(Your instructions) In the listing that follows, the lines starting at the one containing "- [ ] **Test Integration API Access:**" and ending at the one containing "- [ ] **Verify Foreign Key Constraints:**" are to be returned exactly, both boundary lines included, and no others.

(Data excerpts)
□ □ □ □ □ □ □
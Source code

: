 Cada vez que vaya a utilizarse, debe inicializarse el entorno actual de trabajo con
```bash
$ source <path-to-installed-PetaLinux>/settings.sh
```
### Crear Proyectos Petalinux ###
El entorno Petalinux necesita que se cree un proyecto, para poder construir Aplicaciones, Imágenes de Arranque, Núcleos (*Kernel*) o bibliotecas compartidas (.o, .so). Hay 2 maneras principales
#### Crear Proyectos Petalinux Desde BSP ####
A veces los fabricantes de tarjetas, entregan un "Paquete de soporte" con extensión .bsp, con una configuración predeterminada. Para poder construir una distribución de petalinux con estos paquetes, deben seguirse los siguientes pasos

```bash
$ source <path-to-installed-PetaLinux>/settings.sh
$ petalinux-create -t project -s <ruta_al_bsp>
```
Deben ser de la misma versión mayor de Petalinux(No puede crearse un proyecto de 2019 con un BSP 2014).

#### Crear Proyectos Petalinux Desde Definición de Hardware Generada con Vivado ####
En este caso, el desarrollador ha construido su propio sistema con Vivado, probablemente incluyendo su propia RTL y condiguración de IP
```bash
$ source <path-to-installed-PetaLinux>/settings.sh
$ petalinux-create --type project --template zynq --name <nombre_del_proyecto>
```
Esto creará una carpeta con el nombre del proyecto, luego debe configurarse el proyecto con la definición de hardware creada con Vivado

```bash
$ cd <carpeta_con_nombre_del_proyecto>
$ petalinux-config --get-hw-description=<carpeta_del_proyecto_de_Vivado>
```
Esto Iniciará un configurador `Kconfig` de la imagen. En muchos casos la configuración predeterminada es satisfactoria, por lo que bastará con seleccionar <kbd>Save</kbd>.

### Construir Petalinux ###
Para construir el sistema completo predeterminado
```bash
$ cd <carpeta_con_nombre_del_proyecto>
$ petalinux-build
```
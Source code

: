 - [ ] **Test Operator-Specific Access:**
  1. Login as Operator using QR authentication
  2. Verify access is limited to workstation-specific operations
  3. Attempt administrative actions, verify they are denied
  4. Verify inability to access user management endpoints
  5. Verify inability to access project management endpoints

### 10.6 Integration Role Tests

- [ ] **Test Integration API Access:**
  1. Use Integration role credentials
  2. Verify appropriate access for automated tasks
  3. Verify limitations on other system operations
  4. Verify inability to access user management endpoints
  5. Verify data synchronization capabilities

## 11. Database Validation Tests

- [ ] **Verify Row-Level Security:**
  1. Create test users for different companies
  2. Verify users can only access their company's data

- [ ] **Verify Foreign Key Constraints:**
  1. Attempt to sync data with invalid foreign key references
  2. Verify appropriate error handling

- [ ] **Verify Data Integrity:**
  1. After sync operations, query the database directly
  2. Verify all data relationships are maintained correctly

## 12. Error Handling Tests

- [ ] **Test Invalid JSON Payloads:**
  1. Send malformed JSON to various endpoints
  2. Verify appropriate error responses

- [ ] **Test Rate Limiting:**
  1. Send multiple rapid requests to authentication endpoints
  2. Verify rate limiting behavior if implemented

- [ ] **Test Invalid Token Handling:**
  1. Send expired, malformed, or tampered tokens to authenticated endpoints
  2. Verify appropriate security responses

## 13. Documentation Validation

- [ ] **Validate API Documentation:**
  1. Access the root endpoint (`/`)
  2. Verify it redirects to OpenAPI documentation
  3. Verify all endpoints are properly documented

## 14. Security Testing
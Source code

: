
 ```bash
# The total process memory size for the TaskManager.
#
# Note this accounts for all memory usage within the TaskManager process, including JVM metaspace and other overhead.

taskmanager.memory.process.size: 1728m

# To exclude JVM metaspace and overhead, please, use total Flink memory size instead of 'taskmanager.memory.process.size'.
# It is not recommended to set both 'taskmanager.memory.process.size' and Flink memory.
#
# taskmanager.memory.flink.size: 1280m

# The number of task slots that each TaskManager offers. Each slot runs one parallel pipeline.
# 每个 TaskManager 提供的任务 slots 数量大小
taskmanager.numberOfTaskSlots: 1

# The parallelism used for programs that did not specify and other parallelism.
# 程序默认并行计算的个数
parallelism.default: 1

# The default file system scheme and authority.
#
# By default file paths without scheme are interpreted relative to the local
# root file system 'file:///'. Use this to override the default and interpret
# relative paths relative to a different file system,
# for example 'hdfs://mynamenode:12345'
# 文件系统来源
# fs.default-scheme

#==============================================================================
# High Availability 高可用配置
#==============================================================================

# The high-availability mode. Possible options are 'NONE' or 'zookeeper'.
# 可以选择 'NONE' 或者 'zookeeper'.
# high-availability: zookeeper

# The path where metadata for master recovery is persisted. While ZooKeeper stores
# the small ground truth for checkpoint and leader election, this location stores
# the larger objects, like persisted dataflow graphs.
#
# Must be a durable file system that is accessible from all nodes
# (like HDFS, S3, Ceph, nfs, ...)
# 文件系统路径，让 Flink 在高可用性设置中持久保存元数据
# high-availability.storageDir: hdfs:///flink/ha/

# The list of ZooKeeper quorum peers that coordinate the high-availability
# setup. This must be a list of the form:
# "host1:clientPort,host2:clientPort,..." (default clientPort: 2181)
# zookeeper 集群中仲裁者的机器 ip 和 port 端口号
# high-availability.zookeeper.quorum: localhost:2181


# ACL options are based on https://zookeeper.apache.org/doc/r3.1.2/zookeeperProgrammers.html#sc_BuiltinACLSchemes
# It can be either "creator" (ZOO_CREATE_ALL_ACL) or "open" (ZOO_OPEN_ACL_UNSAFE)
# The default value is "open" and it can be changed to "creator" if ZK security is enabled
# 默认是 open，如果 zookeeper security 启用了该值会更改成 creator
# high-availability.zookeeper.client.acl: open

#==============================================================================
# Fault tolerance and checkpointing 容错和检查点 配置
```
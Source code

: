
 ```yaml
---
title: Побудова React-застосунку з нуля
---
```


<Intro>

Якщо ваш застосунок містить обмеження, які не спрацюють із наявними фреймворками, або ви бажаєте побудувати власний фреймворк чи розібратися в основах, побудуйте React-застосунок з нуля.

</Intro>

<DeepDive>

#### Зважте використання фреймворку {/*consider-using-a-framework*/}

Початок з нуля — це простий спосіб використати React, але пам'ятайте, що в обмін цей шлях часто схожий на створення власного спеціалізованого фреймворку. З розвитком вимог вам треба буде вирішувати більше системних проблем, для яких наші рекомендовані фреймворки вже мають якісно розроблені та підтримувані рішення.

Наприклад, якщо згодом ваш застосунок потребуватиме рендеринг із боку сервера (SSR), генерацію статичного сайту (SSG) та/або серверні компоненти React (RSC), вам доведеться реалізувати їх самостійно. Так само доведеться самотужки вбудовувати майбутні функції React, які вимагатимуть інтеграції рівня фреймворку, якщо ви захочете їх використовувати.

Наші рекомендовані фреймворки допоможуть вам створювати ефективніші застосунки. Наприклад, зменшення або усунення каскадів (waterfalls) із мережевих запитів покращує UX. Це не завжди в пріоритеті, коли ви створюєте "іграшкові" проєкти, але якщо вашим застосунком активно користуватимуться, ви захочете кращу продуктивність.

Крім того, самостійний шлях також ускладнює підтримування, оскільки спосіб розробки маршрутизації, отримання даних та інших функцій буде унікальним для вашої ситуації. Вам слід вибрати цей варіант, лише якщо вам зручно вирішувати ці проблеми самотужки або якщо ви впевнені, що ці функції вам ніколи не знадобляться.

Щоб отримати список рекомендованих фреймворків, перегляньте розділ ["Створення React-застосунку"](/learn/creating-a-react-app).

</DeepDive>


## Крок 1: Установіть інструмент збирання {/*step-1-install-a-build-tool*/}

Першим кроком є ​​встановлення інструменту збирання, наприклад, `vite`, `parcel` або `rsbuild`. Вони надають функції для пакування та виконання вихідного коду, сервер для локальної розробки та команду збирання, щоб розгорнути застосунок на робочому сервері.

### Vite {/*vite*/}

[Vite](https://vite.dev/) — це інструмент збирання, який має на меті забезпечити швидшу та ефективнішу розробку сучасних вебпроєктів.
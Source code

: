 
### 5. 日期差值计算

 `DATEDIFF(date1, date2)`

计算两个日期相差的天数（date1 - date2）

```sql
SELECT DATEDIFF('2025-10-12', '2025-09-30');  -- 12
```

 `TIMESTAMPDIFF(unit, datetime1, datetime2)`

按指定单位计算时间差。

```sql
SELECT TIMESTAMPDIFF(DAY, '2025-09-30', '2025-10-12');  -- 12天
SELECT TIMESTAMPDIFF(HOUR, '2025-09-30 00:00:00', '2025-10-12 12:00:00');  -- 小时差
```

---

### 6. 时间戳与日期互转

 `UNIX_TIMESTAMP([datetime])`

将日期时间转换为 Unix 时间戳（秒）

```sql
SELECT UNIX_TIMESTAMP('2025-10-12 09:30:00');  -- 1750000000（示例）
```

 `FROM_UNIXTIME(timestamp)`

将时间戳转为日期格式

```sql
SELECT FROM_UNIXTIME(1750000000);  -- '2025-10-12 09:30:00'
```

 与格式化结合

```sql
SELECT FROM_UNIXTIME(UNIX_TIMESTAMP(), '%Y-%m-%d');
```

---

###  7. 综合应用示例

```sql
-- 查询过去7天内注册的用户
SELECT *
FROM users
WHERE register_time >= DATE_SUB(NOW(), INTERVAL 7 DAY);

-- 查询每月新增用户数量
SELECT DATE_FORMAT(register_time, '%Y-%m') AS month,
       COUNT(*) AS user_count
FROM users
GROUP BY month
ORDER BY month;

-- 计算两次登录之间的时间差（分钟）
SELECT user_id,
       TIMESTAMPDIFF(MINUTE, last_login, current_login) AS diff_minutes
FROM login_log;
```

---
□ □ □ □ □ □ □
(Problem solution)
- [ ] **Test Integration API Access:**
  1. Use Integration role credentials
  2. Verify appropriate access for automated tasks
  3. Verify limitations on other system operations
  4. Verify inability to access user management endpoints
  5. Verify data synchronization capabilities

## 11. Database Validation Tests

- [ ] **Verify Row-Level Security:**
  1. Create test users for different companies
  2. Verify users can only access their company's data

- [ ] **Verify Foreign Key Constraints:**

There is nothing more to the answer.